I have been hearing so much about the people of Haiti and the terrible plight they are suffering. I can't help but wonder why in an age of so much technology and innovation do people have to suffer so much after a disaster? Why can't supplies get in? Why can't we just figure it out and get past the obstacles? At times my lack of patience flares up, as I see my brother's suffering as connected to every other person's suffering in a tragedy. No matter how far we get, pain will always be. It is a part of our existence. It is part of our being. It is how we measure happiness and joy, against the depth of our pain. So as my brother breathes through his pain, I have to be able to breathe with him. And I will keep breathing for all those suffering, whether oversees or here at home.

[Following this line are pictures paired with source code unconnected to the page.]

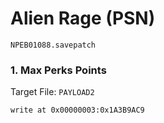 #  Alien Rage (PSN) 

`NPEB01088.savepatch`

### 1. Max Perks Points

Target File: `PAYLOAD2`

```
write at 0x00000003:0x1A3B9AC9
```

Saturday, January 16, 2010
The First Day of Anything is the Hardest
I came back to San Diego Thursday night so that I could be here Friday morning to interview with Channel 10 news. I don't think the story ever aired, as it was scheduled to Friday night. Matthew was also moved from Scripps Mercy Hospital to a rehabilitation hospital in San Diego. They determined he was ready to begin a more rigorous physical therapy routine. Unfortunately, a bureaucratic nightmare determined Matthew's well being yesterday, as the new hospital could not dispense his pain medication until it was "in the computer" from the previous hospital. At first, I assumed Matthew might have to wait an hour. An hour turned into nearly four hours and by this point the pain was excruciating. I asked the nurse several times, but unfortunately due to whatever policies hospitals employ, she could not do anything to make my brother more comfortable. The problem is that once pain reaches a high enough level, it becomes extremely difficult to control and to reduce. Matthew's nurse arrived with the medication. She maintained a very kind demeanor. He took it, but half an hour later, he was still in tremendous pain. After some time, we asked if he could be given an additional dose, but again, he had to wait a long time. I arrived at 3 to the hospital and at 7, he was still suffering. I took his hand and I ran my other hand through his hair and around his forehead. I tried to coach him to breathe deeply and focus on his breath, one moment at a time. After a few minutes, tears began to fall from the corners of his eyes. I told him how much I love him and I how glad I am that he is here, even though it is so hard. I noticed on the pain chart earlier, that a "10" (the highest level) is when someone's eyes are closed and they are moaning or crying. Here he was, a level 10 and there was nothing I could do. I kept telling myself that the first day of anything new is always the hardest. There is an adjustment period, no matter the excitement or anticipation that proceeds the event. My mom spent the night with him at the hospital last night and she watched him get into a wheelchair this morning. I think my brother was a bit distraught after his experience. He hadn't realized how much he is still dependent on the medication to support him in feeling well again. It was a wake up call and a reminder that this is a long road.